I've been doing a lot of reading..
Still pretty much completely undecided on what to build.

One train of thought leads me to something in the direction of the Amphion One18 https://amphion.fi/create/products-pro-audio/studio-monitors/one18-nearfield-studio-monitor/ passive crossover 2-way with possibly a waveguide or else at least the treble placed back a bit on a stepped baffle to allign it in phase/impulse with the midwoofer without having to use a "phase filter" (don't know what it's called), with the possibility to later add a sub.
I have an Anaview AMS0100 amp here right now which I can use for a while, it's 50wpc but plenty for now for nearfield use.
This is the cheaper and tried and tested method and with the right selection of drivers, probably Seas like the One18, will likely work well enough.
I can then also keep my Anedio D2 DAC which I'm very happy with.

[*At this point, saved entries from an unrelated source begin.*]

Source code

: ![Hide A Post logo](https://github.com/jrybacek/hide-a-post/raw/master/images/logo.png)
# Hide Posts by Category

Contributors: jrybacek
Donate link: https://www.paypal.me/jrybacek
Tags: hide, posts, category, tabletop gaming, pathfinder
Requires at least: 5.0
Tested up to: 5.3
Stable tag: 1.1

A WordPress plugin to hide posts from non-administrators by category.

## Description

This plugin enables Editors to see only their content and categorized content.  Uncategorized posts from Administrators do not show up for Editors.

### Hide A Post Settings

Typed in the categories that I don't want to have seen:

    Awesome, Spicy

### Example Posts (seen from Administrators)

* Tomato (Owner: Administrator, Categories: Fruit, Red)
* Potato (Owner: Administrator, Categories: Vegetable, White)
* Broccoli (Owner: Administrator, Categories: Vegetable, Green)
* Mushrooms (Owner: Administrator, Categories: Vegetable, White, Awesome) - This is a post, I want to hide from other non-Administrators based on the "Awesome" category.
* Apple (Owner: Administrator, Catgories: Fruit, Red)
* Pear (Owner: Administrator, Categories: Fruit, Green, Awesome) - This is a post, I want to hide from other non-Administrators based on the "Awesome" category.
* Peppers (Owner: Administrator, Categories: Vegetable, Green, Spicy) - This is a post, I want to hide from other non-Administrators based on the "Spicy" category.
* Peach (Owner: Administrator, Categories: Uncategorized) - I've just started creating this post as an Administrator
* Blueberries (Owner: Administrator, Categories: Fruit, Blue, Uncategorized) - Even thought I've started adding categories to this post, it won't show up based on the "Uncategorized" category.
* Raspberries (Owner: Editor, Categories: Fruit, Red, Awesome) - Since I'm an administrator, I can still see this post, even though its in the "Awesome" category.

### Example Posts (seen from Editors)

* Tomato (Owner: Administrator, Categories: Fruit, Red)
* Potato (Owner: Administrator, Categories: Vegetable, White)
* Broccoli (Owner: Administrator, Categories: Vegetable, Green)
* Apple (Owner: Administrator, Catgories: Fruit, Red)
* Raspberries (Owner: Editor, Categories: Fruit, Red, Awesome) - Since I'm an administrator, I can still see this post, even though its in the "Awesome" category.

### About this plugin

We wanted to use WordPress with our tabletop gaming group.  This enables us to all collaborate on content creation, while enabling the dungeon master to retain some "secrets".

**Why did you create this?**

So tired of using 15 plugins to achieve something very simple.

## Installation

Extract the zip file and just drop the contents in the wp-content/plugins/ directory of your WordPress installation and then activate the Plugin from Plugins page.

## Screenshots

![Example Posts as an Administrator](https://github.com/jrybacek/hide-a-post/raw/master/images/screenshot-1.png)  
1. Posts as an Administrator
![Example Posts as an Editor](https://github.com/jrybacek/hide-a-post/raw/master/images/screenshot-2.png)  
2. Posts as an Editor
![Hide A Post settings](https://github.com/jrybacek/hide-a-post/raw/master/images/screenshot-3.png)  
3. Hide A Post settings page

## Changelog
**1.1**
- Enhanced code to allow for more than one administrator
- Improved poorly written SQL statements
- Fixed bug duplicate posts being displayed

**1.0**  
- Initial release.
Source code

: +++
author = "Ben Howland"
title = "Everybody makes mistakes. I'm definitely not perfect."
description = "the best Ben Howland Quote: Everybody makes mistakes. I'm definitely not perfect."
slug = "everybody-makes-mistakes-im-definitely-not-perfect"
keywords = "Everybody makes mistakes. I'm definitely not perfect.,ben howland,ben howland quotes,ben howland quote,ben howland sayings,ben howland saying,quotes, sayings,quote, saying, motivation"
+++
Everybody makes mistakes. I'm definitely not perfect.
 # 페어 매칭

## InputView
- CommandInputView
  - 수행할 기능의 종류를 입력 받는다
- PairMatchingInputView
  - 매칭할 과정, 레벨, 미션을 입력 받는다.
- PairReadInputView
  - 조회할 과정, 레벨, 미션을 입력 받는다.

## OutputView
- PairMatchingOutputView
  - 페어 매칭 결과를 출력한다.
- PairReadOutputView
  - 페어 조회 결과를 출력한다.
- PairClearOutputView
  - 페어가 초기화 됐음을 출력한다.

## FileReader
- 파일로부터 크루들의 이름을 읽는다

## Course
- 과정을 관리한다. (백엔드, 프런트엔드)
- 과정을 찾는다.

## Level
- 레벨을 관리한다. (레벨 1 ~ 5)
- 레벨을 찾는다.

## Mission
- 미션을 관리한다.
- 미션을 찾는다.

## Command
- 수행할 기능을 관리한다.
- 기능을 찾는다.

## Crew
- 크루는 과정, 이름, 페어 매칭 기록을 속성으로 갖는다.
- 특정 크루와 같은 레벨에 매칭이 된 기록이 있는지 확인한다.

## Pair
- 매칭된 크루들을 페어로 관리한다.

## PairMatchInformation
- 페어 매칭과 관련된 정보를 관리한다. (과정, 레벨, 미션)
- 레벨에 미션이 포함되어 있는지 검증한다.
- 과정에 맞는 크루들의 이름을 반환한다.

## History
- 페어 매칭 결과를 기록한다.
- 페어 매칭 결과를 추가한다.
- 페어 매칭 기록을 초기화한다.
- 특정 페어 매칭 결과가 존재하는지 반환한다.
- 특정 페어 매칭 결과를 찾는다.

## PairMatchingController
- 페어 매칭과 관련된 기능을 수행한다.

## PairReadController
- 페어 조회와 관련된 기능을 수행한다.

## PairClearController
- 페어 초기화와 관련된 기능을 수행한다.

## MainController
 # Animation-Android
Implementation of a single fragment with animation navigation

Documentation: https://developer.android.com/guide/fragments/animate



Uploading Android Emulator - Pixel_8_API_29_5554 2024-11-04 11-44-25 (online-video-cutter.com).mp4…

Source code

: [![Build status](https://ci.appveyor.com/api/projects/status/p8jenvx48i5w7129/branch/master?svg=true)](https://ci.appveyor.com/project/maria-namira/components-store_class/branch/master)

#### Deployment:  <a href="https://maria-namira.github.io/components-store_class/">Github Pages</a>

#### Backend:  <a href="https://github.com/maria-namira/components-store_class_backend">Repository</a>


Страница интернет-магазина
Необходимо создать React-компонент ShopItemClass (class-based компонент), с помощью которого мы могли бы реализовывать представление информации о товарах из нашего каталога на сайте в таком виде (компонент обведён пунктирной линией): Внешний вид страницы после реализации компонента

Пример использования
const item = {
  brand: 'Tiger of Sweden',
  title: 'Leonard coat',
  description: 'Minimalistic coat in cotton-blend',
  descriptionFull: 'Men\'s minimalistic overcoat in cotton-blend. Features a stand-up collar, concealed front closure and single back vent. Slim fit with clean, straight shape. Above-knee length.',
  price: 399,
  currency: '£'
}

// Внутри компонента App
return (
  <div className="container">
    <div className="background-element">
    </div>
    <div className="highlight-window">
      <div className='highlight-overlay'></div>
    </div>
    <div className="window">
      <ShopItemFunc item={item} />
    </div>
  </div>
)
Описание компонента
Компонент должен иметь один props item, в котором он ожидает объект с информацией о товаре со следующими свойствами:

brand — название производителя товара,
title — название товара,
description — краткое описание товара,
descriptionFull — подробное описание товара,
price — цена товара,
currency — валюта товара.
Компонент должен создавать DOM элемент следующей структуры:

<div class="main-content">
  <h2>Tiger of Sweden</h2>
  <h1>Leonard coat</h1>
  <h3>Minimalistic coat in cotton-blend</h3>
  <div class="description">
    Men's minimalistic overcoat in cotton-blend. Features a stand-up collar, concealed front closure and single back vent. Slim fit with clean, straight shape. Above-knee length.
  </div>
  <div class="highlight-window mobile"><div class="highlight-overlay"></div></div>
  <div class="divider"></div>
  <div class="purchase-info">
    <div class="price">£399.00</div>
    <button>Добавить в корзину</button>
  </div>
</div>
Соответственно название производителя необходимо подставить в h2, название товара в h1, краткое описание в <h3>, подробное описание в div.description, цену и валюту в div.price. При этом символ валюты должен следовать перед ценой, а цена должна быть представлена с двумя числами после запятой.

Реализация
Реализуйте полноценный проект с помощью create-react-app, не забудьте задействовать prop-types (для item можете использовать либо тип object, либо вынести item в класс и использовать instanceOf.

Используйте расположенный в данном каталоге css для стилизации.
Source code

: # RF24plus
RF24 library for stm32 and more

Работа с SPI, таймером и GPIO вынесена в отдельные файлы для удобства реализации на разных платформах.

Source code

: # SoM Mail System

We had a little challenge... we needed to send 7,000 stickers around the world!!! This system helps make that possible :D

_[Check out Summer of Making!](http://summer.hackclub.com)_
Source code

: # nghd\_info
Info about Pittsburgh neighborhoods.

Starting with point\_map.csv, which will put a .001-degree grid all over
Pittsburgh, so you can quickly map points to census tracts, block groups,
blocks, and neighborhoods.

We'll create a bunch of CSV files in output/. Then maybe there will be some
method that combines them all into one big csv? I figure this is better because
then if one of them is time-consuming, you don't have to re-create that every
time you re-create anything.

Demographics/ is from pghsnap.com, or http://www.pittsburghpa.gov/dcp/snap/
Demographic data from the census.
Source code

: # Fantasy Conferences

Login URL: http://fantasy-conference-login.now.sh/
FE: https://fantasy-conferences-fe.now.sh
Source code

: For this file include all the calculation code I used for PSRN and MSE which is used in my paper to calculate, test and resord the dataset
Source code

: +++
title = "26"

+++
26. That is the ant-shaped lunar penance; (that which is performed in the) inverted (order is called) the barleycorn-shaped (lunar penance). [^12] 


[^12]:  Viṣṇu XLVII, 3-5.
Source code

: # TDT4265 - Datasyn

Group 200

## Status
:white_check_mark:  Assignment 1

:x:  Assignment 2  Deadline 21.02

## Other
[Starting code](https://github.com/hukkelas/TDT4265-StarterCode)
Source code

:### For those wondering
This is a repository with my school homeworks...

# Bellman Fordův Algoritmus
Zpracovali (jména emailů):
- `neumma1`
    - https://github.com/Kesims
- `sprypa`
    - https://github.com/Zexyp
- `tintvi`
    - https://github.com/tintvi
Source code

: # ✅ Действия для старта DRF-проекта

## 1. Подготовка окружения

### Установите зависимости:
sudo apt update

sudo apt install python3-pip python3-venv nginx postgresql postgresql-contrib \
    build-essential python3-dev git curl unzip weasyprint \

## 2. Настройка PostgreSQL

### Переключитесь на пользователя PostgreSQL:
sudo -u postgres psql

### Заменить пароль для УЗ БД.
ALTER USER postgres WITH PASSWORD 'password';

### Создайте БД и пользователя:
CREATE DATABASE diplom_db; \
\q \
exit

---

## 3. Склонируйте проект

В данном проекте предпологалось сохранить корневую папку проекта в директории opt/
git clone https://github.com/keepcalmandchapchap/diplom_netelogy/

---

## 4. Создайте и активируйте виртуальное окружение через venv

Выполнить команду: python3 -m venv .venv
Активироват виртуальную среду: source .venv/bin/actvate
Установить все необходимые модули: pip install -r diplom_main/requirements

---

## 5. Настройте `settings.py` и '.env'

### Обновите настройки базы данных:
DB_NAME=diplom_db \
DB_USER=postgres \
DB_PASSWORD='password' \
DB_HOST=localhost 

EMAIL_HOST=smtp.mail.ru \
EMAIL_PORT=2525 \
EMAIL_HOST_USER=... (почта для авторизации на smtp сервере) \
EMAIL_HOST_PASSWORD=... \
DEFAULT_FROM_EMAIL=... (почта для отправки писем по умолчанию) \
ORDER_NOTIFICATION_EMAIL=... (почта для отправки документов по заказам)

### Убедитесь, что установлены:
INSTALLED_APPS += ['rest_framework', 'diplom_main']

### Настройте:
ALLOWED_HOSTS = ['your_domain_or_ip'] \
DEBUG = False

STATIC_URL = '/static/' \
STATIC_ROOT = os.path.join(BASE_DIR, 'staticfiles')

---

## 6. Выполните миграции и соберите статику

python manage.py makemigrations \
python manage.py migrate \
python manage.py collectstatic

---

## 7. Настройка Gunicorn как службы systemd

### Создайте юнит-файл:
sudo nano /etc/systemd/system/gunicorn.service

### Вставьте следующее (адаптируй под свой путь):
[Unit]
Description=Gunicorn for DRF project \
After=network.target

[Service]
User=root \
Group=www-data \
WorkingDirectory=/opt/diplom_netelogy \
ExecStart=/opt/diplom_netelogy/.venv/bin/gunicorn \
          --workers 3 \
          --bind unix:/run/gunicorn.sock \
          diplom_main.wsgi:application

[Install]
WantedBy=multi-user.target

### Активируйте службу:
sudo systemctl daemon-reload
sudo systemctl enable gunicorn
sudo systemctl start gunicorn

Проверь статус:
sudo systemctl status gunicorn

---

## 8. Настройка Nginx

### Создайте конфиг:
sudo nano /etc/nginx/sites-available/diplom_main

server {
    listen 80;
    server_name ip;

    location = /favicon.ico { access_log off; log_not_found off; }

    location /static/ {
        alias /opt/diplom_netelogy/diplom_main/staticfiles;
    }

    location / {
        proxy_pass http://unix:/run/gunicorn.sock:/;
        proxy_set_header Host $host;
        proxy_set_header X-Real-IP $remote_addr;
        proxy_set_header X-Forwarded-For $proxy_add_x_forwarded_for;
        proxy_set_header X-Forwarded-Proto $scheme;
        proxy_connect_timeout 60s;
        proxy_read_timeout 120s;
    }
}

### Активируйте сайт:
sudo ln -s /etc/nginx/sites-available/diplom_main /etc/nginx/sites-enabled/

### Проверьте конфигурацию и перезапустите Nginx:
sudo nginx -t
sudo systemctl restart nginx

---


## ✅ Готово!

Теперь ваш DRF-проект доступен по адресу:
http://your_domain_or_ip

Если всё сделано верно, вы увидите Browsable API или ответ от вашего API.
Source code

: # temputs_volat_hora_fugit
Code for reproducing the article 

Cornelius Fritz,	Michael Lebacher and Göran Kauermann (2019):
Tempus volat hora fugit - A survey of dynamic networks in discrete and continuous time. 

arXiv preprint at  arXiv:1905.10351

Another train of thought is to go with a Hypex Fusion plate amp with built in DSP. May as well make it a 3 way then and was thinking something like this is an interesting design: http://barefootsound.com/footprint01/
I can use a simple flat front baffle like the barefoot and time allign the drivers with a delay with the DSP. Can experiment with crossovers and EQ-ing all I want with the DSP. And can use two 8" drivers on the sides and closed box without porting time alligned and EQ-ed to go low with the DSP.
However.. I have some experience with closed 3 way systems. I've had 3 Klein+Hummel speakers in the past, two older and quite big ones and the O300. There were things to like about them and things I didn't like about them. And if I read the reviews of the Barefoot MM27 I can't help but recognize something which I really disliked about the O300 and was infact a dealbreaker for me. There was a phasy sound and forwardness in the upper mids which was really terrible for transparancy / deep imaging / relaxed feel. It was very hard to get right in that area with placement. I think especially the floor (or alernatively desk) reflection was terrible but I'm not sure if that was the only thing. Am I going to be free enough in my new room to not be bothered by this? My small 1m x 60cm desk will be largely transparent made out of small wooden planks with air inbetween and a wool persian carpet on it and the floor is thick fluffy wool carpet. I can still imagine that a system built like this is indeed very sensitive to having only the direct sound as correct and a small sweetspot. Which is kinda what I wanted but never having achieved this well enough in the past makes me a little bit nervous.
Also this system will be about 1000 euro per speaker to build and I'll have to sell my current DAC for the money and because there's already a (multi channel) DAC inside Hypex DSP. The idea of selling my DAC makes me a bit sad, but well I'd get over it if it turns out correclty. If it doesn't turn out fantastic I'm going to be very sad though.. 2000 euro and a lot of effort spent and my DAC gone. Oh and also have no use for my Anaview AMS0100 amp in this system.

And yet another path would be to go with an AMT tweeter / upper mid. I actually once had a good internet business when young and had too much money and got a pair of very expensive speaker which had the original AMT Heil tweeters (Omicron Coherence Stage). I wasn't very experienced back then and have to go by sound memory from 16 or so years ago but they did sound great and with the right music a very transparent deep soundstage. I drove them with a Manely tube amp back then and in this combination they were a bit too sweetening for my current taste but this could very well have been the amp.
I already saw that the AMT tweeters measure well, have to look at it in a bit more detail compared to dome tweeters and ribbons.
350 euro/dollar is indeed a bit expensive, same price goes for the original big AMT Heil transformer which can still be bought from ESS I saw (and btw Elac also makes an AMT tweeter the Jet 5). But if it is truly useful low enough and all one has to do is add an 6.5"or 7" and the sound is fantastic it may be worth it? Have to look at it in more detail.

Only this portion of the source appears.